A networking proxy protocol embodied in a SOCKS server, which performs the same functions as a proxy gateway (page 1050) or proxy server (page 1050). SOCKS works at the application level, requiring that an application be modified to work with the SOCKS protocol, whereas a proxy (page 1050) makes no demands on the application.

SOCKSv4 does not support authentication or UDP proxy. SOCKSv5 supports a variety of authentication methods and UDP proxy.

sort: To put in a specified order, usually alphabetic or numeric.

SPACE character: A character that appears as the absence of a visible character. Even though you cannot see it, a SPACE is a printable character. It is represented by the ASCII code 32 (decimal). A SPACE character is considered a blank or whitespace (page 1063).

spam: Posting irrelevant or inappropriate messages to one or more Usenet newsgroups or mailing lists in deliberate or accidental violation of netiquette (page 1044). Also, sending large amounts of unsolicited email indiscriminately. This email usually promotes a product or service. Another common purpose of spam is to phish (page 1048). Spam is the electronic equivalent of junk mail. From the Monty Python "Spam" song.^FOLDOC

sparse file: A file that is large but takes up little disk space. The data in a sparse file is not dense (thus its name). Examples of sparse files are core files and dbm files.

spawn: See fork on page 1032.

special character: A character that has a special meaning when it occurs in an ambiguous file reference or another type of regular expression, unless it is quoted. The special characters most commonly used with the shell are * and ?. Also metacharacter (page 1042) and wildcard.

special file: See device file on page 1029.

spinner: In a GUI, a type of text box (page 1059) that holds a number you can change by typing over it or using the up and down arrows at the end of the box.

spoofing: See IP spoofing on page 1038.

spool: To place items in a queue, each waiting its turn for some action. Often used when speaking about printers. Also used to describe the queue.

SQL: Structured Query Language. A language that provides a user interface to relational database management systems (RDBMS). SQL, the de facto standard, is also an ISO and ANSI standard and is often embedded in other programming languages.^FOLDOC

square bracket: A left square bracket ([) or a right square bracket (]). These special characters define character classes in ambiguous file references and other regular expressions.

SSH Communications Security: The company that created the original SSH (secure shell) protocol suite (www.ssh.com). Linux uses OpenSSH (page 1046).

standard error: A file to which a program can send output. Usually only error messages are sent to this file. Unless you instruct the shell otherwise, it directs this output to the screen (that is, to the device file that represents the screen).

standard input: A file from which a program can receive input. Unless you instruct the shell otherwise, it directs this input so that it comes from the keyboard (that is, from the device file that represents the keyboard).

standard output: A file to which a program can send output. Unless you instruct the shell otherwise, it directs this output to the screen (that is, to the device file that represents the screen).
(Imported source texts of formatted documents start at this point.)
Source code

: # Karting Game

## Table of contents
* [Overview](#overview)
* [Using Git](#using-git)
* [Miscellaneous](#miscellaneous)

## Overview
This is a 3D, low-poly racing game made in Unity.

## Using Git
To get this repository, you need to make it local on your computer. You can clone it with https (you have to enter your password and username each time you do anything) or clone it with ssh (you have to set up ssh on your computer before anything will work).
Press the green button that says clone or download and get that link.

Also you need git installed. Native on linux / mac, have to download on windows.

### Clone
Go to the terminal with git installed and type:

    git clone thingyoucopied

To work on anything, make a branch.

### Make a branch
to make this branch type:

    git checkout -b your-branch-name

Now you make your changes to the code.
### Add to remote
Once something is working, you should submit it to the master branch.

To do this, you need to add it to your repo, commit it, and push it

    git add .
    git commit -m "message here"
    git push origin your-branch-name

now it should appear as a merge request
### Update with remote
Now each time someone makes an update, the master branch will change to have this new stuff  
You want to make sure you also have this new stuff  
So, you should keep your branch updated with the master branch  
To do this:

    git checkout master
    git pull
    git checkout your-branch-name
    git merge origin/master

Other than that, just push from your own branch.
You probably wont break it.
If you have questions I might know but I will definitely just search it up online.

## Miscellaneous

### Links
startup file: A file that the login shell runs when you log in. The Bourne Again and Z Shells run .profile, and the TC Shell runs .login. The TC Shell also runs .cshrc whenever a new TC Shell or a subshell is invoked. The Z Shell runs an analogous file whose name is identified by the ENV variable.

status line: The bottom (usually the twenty-fourth) line of the terminal. The vim editor uses the status line to display information about what is happening during an editing session.

sticky bit: An access permission bit that causes an executable program to remain on the swap area of the disk. It takes less time to load a program that has its sticky bit set than one that does not. Only Superuser can set the sticky bit. If the sticky bit is set on a directory that is publicly writable, only the owner of a file in that directory can remove the file.

streaming tape: A tape that moves at a constant speed past the read/write heads rather than speeding up and slowing down, which can slow the process of writing to or reading from the tape. A proper blocking factor helps ensure that the tape device will be kept streaming.

streams: See connection-oriented protocol on page 1026.

string: A sequence of characters.

stylesheet: See CSS on page 1027.

subdirectory: A directory that is located within another directory. Every directory except the root directory is a subdirectory.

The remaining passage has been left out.